TASK DATA Block Start

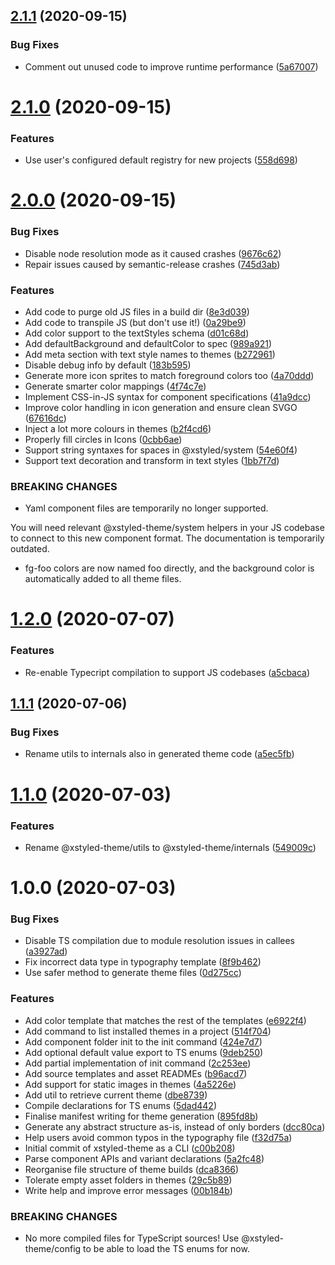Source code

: ## [2.1.1](https://github.com/La-Javaness/xstyled-theme-cli/compare/v2.1.0...v2.1.1) (2020-09-15)


### Bug Fixes

* Comment out unused code to improve runtime performance ([5a67007](https://github.com/La-Javaness/xstyled-theme-cli/commit/5a67007ce902d01b8c9f93f6f7bc002ffeda23ef))

# [2.1.0](https://github.com/La-Javaness/xstyled-theme-cli/compare/v2.0.0...v2.1.0) (2020-09-15)


### Features

* Use user's configured default registry for new projects ([558d698](https://github.com/La-Javaness/xstyled-theme-cli/commit/558d698694a66068e46d17b0e3f1b60bf28cf0a7))

# [2.0.0](https://github.com/La-Javaness/xstyled-theme-cli/compare/v1.2.0...v2.0.0) (2020-09-15)


### Bug Fixes

* Disable node resolution mode as it caused crashes ([9676c62](https://github.com/La-Javaness/xstyled-theme-cli/commit/9676c625d8154ea5305e46cf3d508ef6c72223e9))
* Repair issues caused by semantic-release crashes ([745d3ab](https://github.com/La-Javaness/xstyled-theme-cli/commit/745d3aba745aa28e7066f06e7fc67911d382990e))


### Features

* Add code to purge old JS files in a build dir ([8e3d039](https://github.com/La-Javaness/xstyled-theme-cli/commit/8e3d0395d595c9a29a9bc248a0f4f475dcc25b0f))
* Add code to transpile JS (but don't use it!) ([0a29be9](https://github.com/La-Javaness/xstyled-theme-cli/commit/0a29be90d6a27afaa6f7ad159b10f0a05c34f7bb))
* Add color support to the textStyles schema ([d01c68d](https://github.com/La-Javaness/xstyled-theme-cli/commit/d01c68d34ecd6eca177e4d7bb66dd0e4b965824b))
* Add defaultBackground and defaultColor to spec ([989a921](https://github.com/La-Javaness/xstyled-theme-cli/commit/989a921df58a9652c78b84adc0bd0a40c3946722))
* Add meta section with text style names to themes ([b272961](https://github.com/La-Javaness/xstyled-theme-cli/commit/b272961b43aebecdeb839e4bf69fd61aacfedc6e))
* Disable debug info by default ([183b595](https://github.com/La-Javaness/xstyled-theme-cli/commit/183b5952e3780500ea3f5f76052bb4b09ef31088))
* Generate more icon sprites to match foreground colors too ([4a70ddd](https://github.com/La-Javaness/xstyled-theme-cli/commit/4a70dddc3802037ad5fa8c4829ff840496838d75))
* Generate smarter color mappings ([4f74c7e](https://github.com/La-Javaness/xstyled-theme-cli/commit/4f74c7ed08a1b9ab6702f23473d66663e8393c38))
* Implement CSS-in-JS syntax for component specifications ([41a9dcc](https://github.com/La-Javaness/xstyled-theme-cli/commit/41a9dcc2626aac4e050f10d173da812bb0054c91))
* Improve color handling in icon generation and ensure clean SVGO ([67616dc](https://github.com/La-Javaness/xstyled-theme-cli/commit/67616dccf25002eeff153c99bbf69bdd9eba78e7))
* Inject a lot more colours in themes ([b2f4cd6](https://github.com/La-Javaness/xstyled-theme-cli/commit/b2f4cd6797c44cd0291e0f9f548c89e92c0a1171))
* Properly fill circles in Icons ([0cbb6ae](https://github.com/La-Javaness/xstyled-theme-cli/commit/0cbb6ae13fff81cd85312dcd6d28330cd522f876))
* Support string syntaxes for spaces in @xstyled/system ([54e60f4](https://github.com/La-Javaness/xstyled-theme-cli/commit/54e60f43b868aaae256ceb4bcbb32236f2a89a95))
* Support text decoration and transform in text styles ([1bb7f7d](https://github.com/La-Javaness/xstyled-theme-cli/commit/1bb7f7d15d0b5d8923b22e30f696b0a5339b0289))


### BREAKING CHANGES

* Yaml component files are temporarily no longer supported.

You will need relevant @xstyled-theme/system helpers in your JS codebase
to connect to this new component format. The documentation is temporarily
outdated.
* fg-foo colors are now named foo directly, and the 
background color is automatically added to all theme files.

# [1.2.0](https://github.com/La-Javaness/xstyled-theme-cli/compare/v1.1.1...v1.2.0) (2020-07-07)


### Features

* Re-enable Typecript compilation to support JS codebases ([a5cbaca](https://github.com/La-Javaness/xstyled-theme-cli/commit/a5cbaca8344cb0da9c8007e53dca5cbf8f13c666))

## [1.1.1](https://github.com/La-Javaness/xstyled-theme-cli/compare/v1.1.0...v1.1.1) (2020-07-06)


### Bug Fixes

* Rename utils to internals also in generated theme code ([a5ec5fb](https://github.com/La-Javaness/xstyled-theme-cli/commit/a5ec5fb1c49d957249417b2319bb6172b7e9eae1))

# [1.1.0](https://github.com/La-Javaness/xstyled-theme-cli/compare/v1.0.0...v1.1.0) (2020-07-03)


### Features

* Rename @xstyled-theme/utils to @xstyled-theme/internals ([549009c](https://github.com/La-Javaness/xstyled-theme-cli/commit/549009c2468734cdbf8508d67fad9907e64064c9))

# 1.0.0 (2020-07-03)


### Bug Fixes

* Disable TS compilation due to module resolution issues in callees ([a3927ad](https://github.com/La-Javaness/xstyled-theme-cli/commit/a3927add0cd69160a4646c546185f28ca59b46e1))
* Fix incorrect data type in typography template ([8f9b462](https://github.com/La-Javaness/xstyled-theme-cli/commit/8f9b462e52e36b077da57ce646fe7129b924a586))
* Use safer method to generate theme files ([0d275cc](https://github.com/La-Javaness/xstyled-theme-cli/commit/0d275ccba63de94fdd4efc781e8dd3097cd58769))


### Features

* Add color template that matches the rest of the templates ([e6922f4](https://github.com/La-Javaness/xstyled-theme-cli/commit/e6922f4165899320acfa0b1e34ed64047ddd500e))
* Add command to list installed themes in a project ([514f704](https://github.com/La-Javaness/xstyled-theme-cli/commit/514f70446f4ef415acc5d96831f89e21a3f3374f))
* Add component folder init to the init command ([424e7d7](https://github.com/La-Javaness/xstyled-theme-cli/commit/424e7d7eef549b632c1df8f773bc8609b90e846c))
* Add optional default value export to TS enums ([9deb250](https://github.com/La-Javaness/xstyled-theme-cli/commit/9deb250d7b08b779f76b2069e3c5cb91336f7a0f))
* Add partial implementation of init command ([2c253ee](https://github.com/La-Javaness/xstyled-theme-cli/commit/2c253ee308ece652a82f3ed642eb70a3da3ffa48))
* Add source templates and asset READMEs ([b96acd7](https://github.com/La-Javaness/xstyled-theme-cli/commit/b96acd778864415f76b9b828b3c5582fdb7723af))
* Add support for static images in themes ([4a5226e](https://github.com/La-Javaness/xstyled-theme-cli/commit/4a5226eccc59f65a6512471d2654cd9e3298ff3d))
* Add util to retrieve current theme ([dbe8739](https://github.com/La-Javaness/xstyled-theme-cli/commit/dbe873980480104085f0795986b5c3c038973976))
* Compile declarations for TS enums ([5dad442](https://github.com/La-Javaness/xstyled-theme-cli/commit/5dad442df6d25f248880366b9b959acea9b0d57b))
* Finalise manifest writing for theme generation ([895fd8b](https://github.com/La-Javaness/xstyled-theme-cli/commit/895fd8bf4dad2509e3a67fab97e3ce1161b5f461))
* Generate any abstract structure as-is, instead of only borders ([dcc80ca](https://github.com/La-Javaness/xstyled-theme-cli/commit/dcc80ca5688c7315b60e917a0cad4b7b26bb1256))
* Help users avoid common typos in the typography file ([f32d75a](https://github.com/La-Javaness/xstyled-theme-cli/commit/f32d75a7db1a64c134136090b38108c4a1b1893d))
* Initial commit of xstyled-theme as a CLI ([c00b208](https://github.com/La-Javaness/xstyled-theme-cli/commit/c00b208708eeacbd7ff0289b3378953f4f11be18))
* Parse component APIs and variant declarations ([5a2fc48](https://github.com/La-Javaness/xstyled-theme-cli/commit/5a2fc48d8dfe0b44d88764fceb24f5f2d44b0a1c))
* Reorganise file structure of theme builds ([dca8366](https://github.com/La-Javaness/xstyled-theme-cli/commit/dca836696a569a41d08da9c3f808373d24f4db50))
* Tolerate empty asset folders in themes ([29c5b89](https://github.com/La-Javaness/xstyled-theme-cli/commit/29c5b89d077da6cb73ec5870f4ecfab477bd035a))
* Write help and improve error messages ([00b184b](https://github.com/La-Javaness/xstyled-theme-cli/commit/00b184b303184cf12fa939a03a941401aed22e51))


### BREAKING CHANGES

* No more compiled files for TypeScript sources! Use 
@xstyled-theme/config to be able to load the TS enums for now.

TASK DATA Block End

• **PROBLEM DETAILS**
Among the entries, how many lines include the word "asset"? Answer with only the number.

• **ANSWER BOX**
2